O professor destaca ainda que o importante, independentemente da via de acesso, é alcançar o objetivo do procedimento, que é a redução do conteúdo herniário e o reforço da parede abdominal. “E a gente consegue fazer isso muito bem por qualquer uma das técnicas,” finaliza.
Com o objetivo de informar e conscientizar as pessoas sobre as hérnias da parede abdominal, a Sociedade Brasileira de Hérnia (SBH) atua em um Projeto de Lei para oficializar o Dia Nacional de Conscientização sobre as Hérnias da Parede Abdominal, a ser celebrado em 19 de junho. “Ter esta data no calendário oficial aumenta a possibilidade do direcionamento de verbas públicas, como emendas parlamentares, para os pacientes afetados pelas hérnias, além de permitir maior conscientização da população,” ressalta Gustavo Soares, presidente da SBH.

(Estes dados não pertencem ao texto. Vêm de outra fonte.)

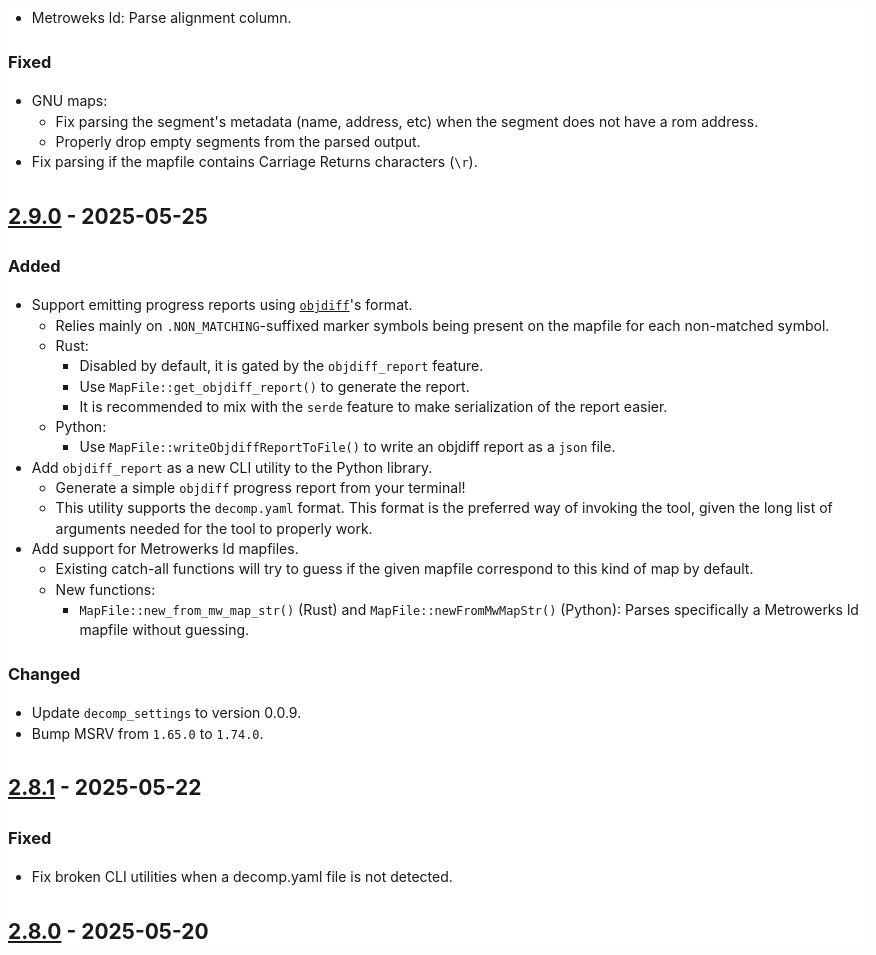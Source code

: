 - Metroweks ld: Parse alignment column.

### Fixed

- GNU maps:
  - Fix parsing the segment's metadata (name, address, etc) when the
    segment does not have a rom address.
  - Properly drop empty segments from the parsed output.
- Fix parsing if the mapfile contains Carriage Returns characters (`\r`).

## [2.9.0] - 2025-05-25

### Added

- Support emitting progress reports using
  [`objdiff`](https://github.com/encounter/objdiff)'s format.
  - Relies mainly on `.NON_MATCHING`-suffixed marker symbols being present on
    the mapfile for each non-matched symbol.
  - Rust:
    - Disabled by default, it is gated by the `objdiff_report` feature.
    - Use `MapFile::get_objdiff_report()` to generate the report.
    - It is recommended to mix with the `serde` feature to make serialization of
      the report easier.
  - Python:
    - Use `MapFile::writeObjdiffReportToFile()` to write an objdiff report as a
      `json` file.
- Add `objdiff_report` as a new CLI utility to the Python library.
  - Generate a simple `objdiff` progress report from your terminal!
  - This utility supports the `decomp.yaml` format. This format is the preferred
    way of invoking the tool, given the long list of arguments needed for the
    tool to properly work.
- Add support for Metrowerks ld mapfiles.
  - Existing catch-all functions will try to guess if the given mapfile
    correspond to this kind of map by default.
  - New functions:
    - `MapFile::new_from_mw_map_str()` (Rust) and `MapFile::newFromMwMapStr()`
      (Python): Parses specifically a Metrowerks ld mapfile without guessing.

### Changed

- Update `decomp_settings` to version 0.0.9.
- Bump MSRV from `1.65.0` to `1.74.0`.

## [2.8.1] - 2025-05-22

### Fixed

- Fix broken CLI utilities when a decomp.yaml file is not detected.

## [2.8.0] - 2025-05-20


[unreleased]: https://github.com/Decompollaborate/mapfile_parser/compare/master...develop
[2.9.3]: https://github.com/Decompollaborate/mapfile_parser/compare/2.9.2...2.9.3
[2.9.2]: https://github.com/Decompollaborate/mapfile_parser/compare/2.9.1...2.9.2
[2.9.1]: https://github.com/Decompollaborate/mapfile_parser/compare/2.9.0...2.9.1
[2.9.0]: https://github.com/Decompollaborate/mapfile_parser/compare/2.8.1...2.9.0
[2.8.1]: https://github.com/Decompollaborate/mapfile_parser/compare/2.8.0...2.8.1
[2.8.0]: https://github.com/Decompollaborate/mapfile_parser/compare/2.7.5...2.8.0
[2.7.5]: https://github.com/Decompollaborate/mapfile_parser/compare/2.7.4...2.7.5
[2.7.4]: https://github.com/Decompollaborate/mapfile_parser/compare/2.7.3...2.7.4
[2.7.3]: https://github.com/Decompollaborate/mapfile_parser/compare/2.7.2...2.7.3
[2.7.2]: https://github.com/Decompollaborate/mapfile_parser/compare/2.7.1...2.7.2
[2.7.1]: https://github.com/Decompollaborate/mapfile_parser/compare/2.7.0...2.7.1
[2.7.0]: https://github.com/Decompollaborate/mapfile_parser/compare/2.6.0...2.7.0
[2.6.0]: https://github.com/Decompollaborate/mapfile_parser/compare/2.5.1...2.6.0
[2.5.1]: https://github.com/Decompollaborate/mapfile_parser/compare/2.5.0...2.5.1
[2.5.0]: https://github.com/Decompollaborate/mapfile_parser/compare/2.4.0...2.5.0
[2.4.0]: https://github.com/Decompollaborate/mapfile_parser/compare/2.3.7...2.4.0
[2.3.7]: https://github.com/Decompollaborate/mapfile_parser/compare/2.3.6...2.3.7
[2.3.6]: https://github.com/Decompollaborate/mapfile_parser/compare/2.3.5...2.3.6
[2.3.5]: https://github.com/Decompollaborate/mapfile_parser/compare/2.3.4...2.3.5
[2.3.4]: https://github.com/Decompollaborate/mapfile_parser/compare/2.3.2...2.3.4
[2.3.2]: https://github.com/Decompollaborate/mapfile_parser/compare/2.3.1...2.3.2
[2.3.1]: https://github.com/Decompollaborate/mapfile_parser/compare/2.3.0...2.3.1
[2.3.0]: https://github.com/Decompollaborate/mapfile_parser/compare/2.2.1...2.3.0
[2.2.1]: https://github.com/Decompollaborate/mapfile_parser/compare/2.2.0...2.2.1
[2.2.0]: https://github.com/Decompollaborate/mapfile_parser/compare/2.1.5...2.2.0
[2.1.5]: https://github.com/Decompollaborate/mapfile_parser/compare/2.1.4...2.1.5
[2.1.4]: https://github.com/Decompollaborate/mapfile_parser/compare/2.1.3...2.1.4
[1.3.2]: https://github.com/Decompollaborate/mapfile_parser/compare/1.3.1...1.3.2
[2.1.3]: https://github.com/Decompollaborate/mapfile_parser/compare/2.1.2...2.1.3
[2.1.2]: https://github.com/Decompollaborate/mapfile_parser/compare/2.1.1...2.1.2
[2.1.1]: https://github.com/Decompollaborate/mapfile_parser/compare/2.1.0...2.1.1
[2.1.0]: https://github.com/Decompollaborate/mapfile_parser/compare/2.0.1...2.1.0
[2.0.1]: https://github.com/Decompollaborate/mapfile_parser/compare/2.0.0...2.0.1
[1.3.1]: https://github.com/Decompollaborate/mapfile_parser/compare/1.3.0...1.3.1
[2.0.0]: https://github.com/Decompollaborate/mapfile_parser/compare/1.3.0...2.0.0
[1.3.0]: https://github.com/Decompollaborate/mapfile_parser/compare/1.2.1...1.3.0
[1.2.1]: https://github.com/Decompollaborate/mapfile_parser/compare/1.2.0...1.2.1
[1.2.0]: https://github.com/Decompollaborate/mapfile_parser/compare/1.1.5...1.2.0
[1.1.5]: https://github.com/Decompollaborate/mapfile_parser/compare/1.1.4...1.1.5
[1.1.4]: https://github.com/Decompollaborate/mapfile_parser/compare/1.1.3...1.1.4
[1.1.3]: https://github.com/Decompollaborate/mapfile_parser/compare/1.1.2...1.1.3
[1.1.2]: https://github.com/Decompollaborate/mapfile_parser/compare/1.1.1...1.1.2
[1.1.1]: https://github.com/Decompollaborate/mapfile_parser/compare/1.1.0...1.1.1
[1.1.0]: https://github.com/Decompollaborate/mapfile_parser/compare/1.0.0...1.1.0
[1.0.0]: https://github.com/Decompollaborate/mapfile_parser/releases/tag/1.0.0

A respeito das cirurgias de hérnias no sistema público, Gustavo diz que o cenário tem melhorado nos últimos anos, mas ainda é insuficiente para uma situação confortável. “Temos promovido mutirões em parcerias com hospitais, municípios e Estados, como uma forma de tentar enfrentar o problema do tempo de espera. Com essas ações, temos levado tratamento adequado para um grande número de pacientes, com alta tecnologia, além de deixar um legado na região com difusão de conhecimento e técnicas para cirurgiões locais,” finaliza.